Ya no estamos en el momento de los estados nacionales. Estamos en manos de conglomerados transnacionales.

Semana
12 de abril de 2008

Leyendo en estos días un extraordinario ensayo de Montaigne sobre la educación de los niños, me encontré con un verso de Dante que me sirve para empezar este artículo. Está en el undécimo canto del Infierno, y dice así: “Che non men che saver, dubbiar m’aggrata”, que en español sería, “No menos que el saber, me gusta la duda”, o bien, en un endecasílabo más literal, “No menos que saber, dudar me agrada”. Los hombres de ideas fijas detestan la duda, y están tan convencidos de su verdad que los dudosos les parecemos unos tibios tan repugnantes que merecemos ser vomitados. Así lo dicen los Legionarios de Cristo, basados en una cita del Evangelio: “los quiero fríos o calientes; tibios, los vomito”.

Y bien, aun al precio de parecer un vomitivo, frente al TLC, me voy a declarar tibio, o mejor todavía, dubitativo (porque dudar me agrada). Ni hirviente como el senador Jorge Enrique Robledo, ni helado como el ex ministro Jorge Humberto Botero. Hasta hoy, siempre había evitado opinar sobre el TLC, ante todo porque no soy economista, pero también porque tanto los que están a favor como los que están en contra me convencen de que el tratado es bueno (o malo) para Colombia. Los argumentos de unos y otros me parecen igualmente válidos y también igualmente impredecibles: lo que valen, sólo lo dirá el futuro.

Hay una idea rara sobre los escritores: del radio, de los periódicos, de la televisión, nos invitan a opinar sobre cualquier cosa: sobre los accidentes de aviación, sobre la violencia intrafamiliar, sobre la anorexia, sobre la clonación, sobre el sida, sobre el sexo la infidelidad los toros el canibalismo… No hay mes que no me pase: “Señor Abad, lo estoy llamando para preguntarle sobre el eclipse de Luna”. “Señor periodista, yo no sé nada de eso, ¿por qué no llama a un astrónomo?” “Es que a los astrónomos nadie los conoce”. Pues es que a uno no le deben preguntar porque sea conocido, sino por ser un experto. Lo que pasa es que también la información se ha vuelto de farándula.

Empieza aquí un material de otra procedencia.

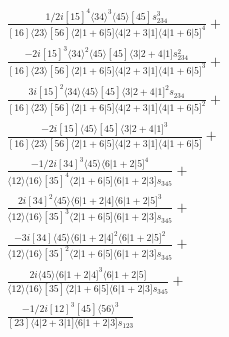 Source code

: \documentclass[varwidth, border=5pt]{standalone}
\begin{document}
\begin{my}
$\begin{gathered}
\scriptscriptstyle\frac{1/2i[15]^4⟨34⟩^3⟨45⟩[45]s_{234}^3}{[16]⟨23⟩[56]⟨2|1+6|5]⟨4|2+3|1]⟨4|1+6|5]^4}+\\
\scriptscriptstyle\frac{-2i[15]^3⟨34⟩^2⟨45⟩[45]⟨3|2+4|1]s_{234}^2}{[16]⟨23⟩[56]⟨2|1+6|5]⟨4|2+3|1]⟨4|1+6|5]^3}+\\
\scriptscriptstyle\frac{3i[15]^2⟨34⟩⟨45⟩[45]⟨3|2+4|1]^2s_{234}}{[16]⟨23⟩[56]⟨2|1+6|5]⟨4|2+3|1]⟨4|1+6|5]^2}+\\
\scriptscriptstyle\frac{-2i[15]⟨45⟩[45]⟨3|2+4|1]^3}{[16]⟨23⟩[56]⟨2|1+6|5]⟨4|2+3|1]⟨4|1+6|5]}+\\
\scriptscriptstyle\frac{-1/2i[34]^3⟨45⟩⟨6|1+2|5]^4}{⟨12⟩⟨16⟩[35]^4⟨2|1+6|5]⟨6|1+2|3]s_{345}}+\\
\scriptscriptstyle\frac{2i[34]^2⟨45⟩⟨6|1+2|4]⟨6|1+2|5]^3}{⟨12⟩⟨16⟩[35]^3⟨2|1+6|5]⟨6|1+2|3]s_{345}}+\\
\scriptscriptstyle\frac{-3i[34]⟨45⟩⟨6|1+2|4]^2⟨6|1+2|5]^2}{⟨12⟩⟨16⟩[35]^2⟨2|1+6|5]⟨6|1+2|3]s_{345}}+\\
\scriptscriptstyle\frac{2i⟨45⟩⟨6|1+2|4]^3⟨6|1+2|5]}{⟨12⟩⟨16⟩[35]⟨2|1+6|5]⟨6|1+2|3]s_{345}}+\\
\scriptscriptstyle\frac{-1/2i[12]^3[45]⟨56⟩^3}{[23]⟨4|2+3|1]⟨6|1+2|3]s_{123}}\phantom{+}
\end{gathered}$
\end{my}
\end{document}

Si para mí la economía es una ciencia oculta, y los vaticinios sobre los efectos del TLC me resultan más oscuros que las previsiones de los astrólogos, ¿qué puedo decir sobre este asunto? Cuando leo las catástrofes que nos anuncia el senador Robledo si el Congreso norteamericano llega a aprobar el TLC, me convence y me alarmo. Creo que estamos al borde del abismo y que el hambre devastará nuestros campos como una plaga bíblica. Después leo a Rudolf Hommes o a Jorge Humberto Botero y me entero de los prodigios que produce el libre comercio, y los ríos de leche y miel que correrán por el país, y me froto las manos de felicidad por las maravillas que, gracias a una firma de Bush, están a punto de llovernos del cielo.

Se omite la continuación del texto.